Doença da urina preta: o que sabemos sobre a crise no Amazonas?

Desde 22 de agosto, municípios do Amazonas vêm preocupando as autoridades sanitárias locais após a confirmação de mais de 40 casos de infecções supostamente causados pela doença da urina preta, nome popular para a rara condição de Haff.

Conhecida desde a década de 1920 como derivada de uma toxina de crustáceos e peixes, a patologia é responsável por destruir fibras musculares e afetar os rins, podendo levar à morte em quadros mais graves.

Em 1924, a região litorânea Könisberg Haff, próxima ao Mar Báltico, anunciou um misterioso caso de início súbito, com pacientes relatando sintomas de "rigidez muscular, frequentemente acompanhada de urina escura". Por 9 anos, a condição foi se alastrando pela atual cidade de Kaliningrado, Rússia, atingindo seu pico de transmissão durante o verão e o outono a partir do aumento do consumo de pescados. 
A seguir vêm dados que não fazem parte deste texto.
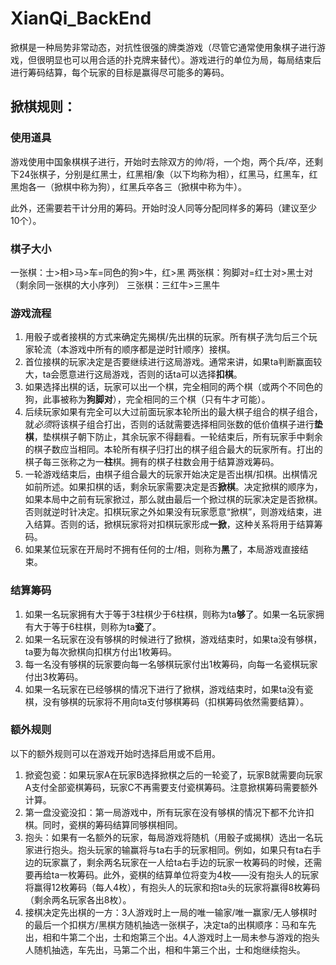 # XianQi_BackEnd

掀棋是一种局势非常动态，对抗性很强的牌类游戏（尽管它通常使用象棋子进行游戏，但很明显也可以用合适的扑克牌来替代）。游戏进行的单位为局，每局结束后进行筹码结算，每个玩家的目标是赢得尽可能多的筹码。

## 掀棋规则：

### 使用道具
游戏使用中国象棋棋子进行，开始时去除双方的帅/将，一个炮，两个兵/卒，还剩下24张棋子，分别是红黑士，红黑相/象（以下均称为相），红黑马，红黑车，红黑炮各一（掀棋中称为狗），红黑兵卒各三（掀棋中称为牛）。

此外，还需要若干计分用的筹码。开始时没人同等分配同样多的筹码（建议至少10个）。

### 棋子大小
一张棋：士>相>马>车=同色的狗>牛，红>黑
两张棋：狗脚对=红士对>黑士对（剩余同一张棋的大小序列）
三张棋：三红牛>三黑牛

### 游戏流程
1. 用骰子或者接棋的方式来确定先揭棋/先出棋的玩家。所有棋子洗匀后三个玩家轮流（本游戏中所有的顺序都是逆时针顺序）接棋。
2. 首位接棋的玩家决定是否要继续进行这局游戏。通常来讲，如果ta判断赢面较大，ta会愿意进行这局游戏，否则的话ta可以选择**扣棋**。
3. 如果选择出棋的话，玩家可以出一个棋，完全相同的两个棋（或两个不同色的狗，此事被称为**狗脚对**），完全相同的三个棋（只有牛才可能）。
4. 后续玩家如果有完全可以大过前面玩家本轮所出的最大棋子组合的棋子组合，就*必须*将该棋子组合打出，否则的话就需要选择相同张数的低价值棋子进行**垫棋**，垫棋棋子朝下防止，其余玩家不得翻看。一轮结束后，所有玩家手中剩余的棋子数应当相同。本轮所有棋子归打出的棋子组合最大的玩家所有。打出的棋子每三张称之为一**柱**棋。拥有的棋子柱数会用于结算游戏筹码。
5. 一轮游戏结束后，由棋子组合最大的玩家开始决定是否出棋/扣棋。出棋情况如前所述。如果扣棋的话，剩余玩家需要决定是否**掀棋**。决定掀棋的顺序为，如果本局中之前有玩家掀过，那么就由最后一个掀过棋的玩家决定是否掀棋。否则就逆时针决定。扣棋玩家之外如果没有玩家愿意“掀棋”，则游戏结束，进入结算。否则的话，掀棋玩家将对扣棋玩家形成**一掀**，这种关系将用于结算筹码。
6. 如果某位玩家在开局时不拥有任何的士/相，则称为**黑**了，本局游戏直接结束。

### 结算筹码
1. 如果一名玩家拥有大于等于3柱棋少于6柱棋，则称为ta**够**了。如果一名玩家拥有大于等于6柱棋，则称为ta**瓷**了。
2. 如果一名玩家在没有够棋的时候进行了掀棋，游戏结束时，如果ta没有够棋，ta要为每次掀棋向扣棋方付出1枚筹码。
3. 每一名没有够棋的玩家要向每一名够棋玩家付出1枚筹码，向每一名瓷棋玩家付出3枚筹码。
5. 如果一名玩家在已经够棋的情况下进行了掀棋，游戏结束时，如果ta没有瓷棋，没有够棋的玩家将不用向ta支付够棋筹码（扣棋筹码依然需要结算）。

### 额外规则
以下的额外规则可以在游戏开始时选择启用或不启用。
1. 掀瓷包瓷：如果玩家A在玩家B选择掀棋之后的一轮瓷了，玩家B就需要向玩家A支付全部瓷棋筹码，玩家C不再需要支付瓷棋筹码。注意掀棋筹码需要额外计算。
2. 第一盘没瓷没扣：第一局游戏中，所有玩家在没有够棋的情况下都不允许扣棋。同时，瓷棋的筹码结算同够棋相同。
3. 抱头：如果有一名额外的玩家，每局游戏将随机（用骰子或揭棋）选出一名玩家进行抱头。抱头玩家的输赢将与ta右手的玩家相同。例如，如果只有ta右手边的玩家赢了，剩余两名玩家在一人给ta右手边的玩家一枚筹码的时候，还需要再给ta一枚筹码。此外，瓷棋的结算单位将变为4枚——没有抱头人的玩家将赢得12枚筹码（每人4枚），有抱头人的玩家和抱ta头的玩家将赢得8枚筹码（剩余两名玩家各出8枚）。
4. 接棋决定先出棋的一方：3人游戏时上一局的唯一输家/唯一赢家/无人够棋时的最后一个扣棋方/黑棋方随机抽选一张棋子，决定ta的出棋顺序：马和车先出，相和牛第二个出，士和炮第三个出。4人游戏时上一局未参与游戏的抱头人随机抽选，车先出，马第二个出，相和牛第三个出，士和炮继续抱头。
(Fonte: Pixabay / Reprodução)(Fonte: Pixabay / Reprodução)

Assim, as décadas seguintes mostraram um crescimento substancial de populações que tiveram contato com as toxinas de peixes e crustáceos, resultando em surtos registrados na antiga União Soviética, Suécia, Estados Unidos e China. No Brasil, os primeiros relatos da enfermidade iniciaram em 2008, mas somente em 2017 houve o momento de maior gravidade, quando 71 enfermos foram diagnosticados com a doença da urina preta e quase todos os habitantes de Salvador (Bahia).

Agora, a doença de Heff volta a assustar os brasileiros e, até 30 de agosto, 44 pessoas dos municípios de Itacoatiara, Silves, Manaus, Parintins, Caapiranga e Autazes apresentaram sintomas semelhantes, gerando suspeitas de um possível novo surto vinculado à patologia. Além disso, uma morte foi confirmada em Itacoatiara, enquanto outros dez pacientes estão internados para avaliação e tratamento.

(Fonte: Shutterstock / Reprodução)(Fonte: Shutterstock / Reprodução)

Em nota, a Fundação de Vigilância em Saúde do Amazonas (FVS-AM) comentou que segue investigando o problema, mas tranquilizou a população ao comentar que não é necessário parar de comer pescados. 

"Qualquer situação que coloque em risco a saúde das pessoas deve ser avaliada com cuidado, as pessoas devem ser tratadas da maneira mais adequada possível e temos que ter preocupação também com os aspectos econômico e nutricional", disse o infectologista Antonio Magela, da Fundação de Medicina Tropical Dr. Heitor Vieira Dourado, em Manaus.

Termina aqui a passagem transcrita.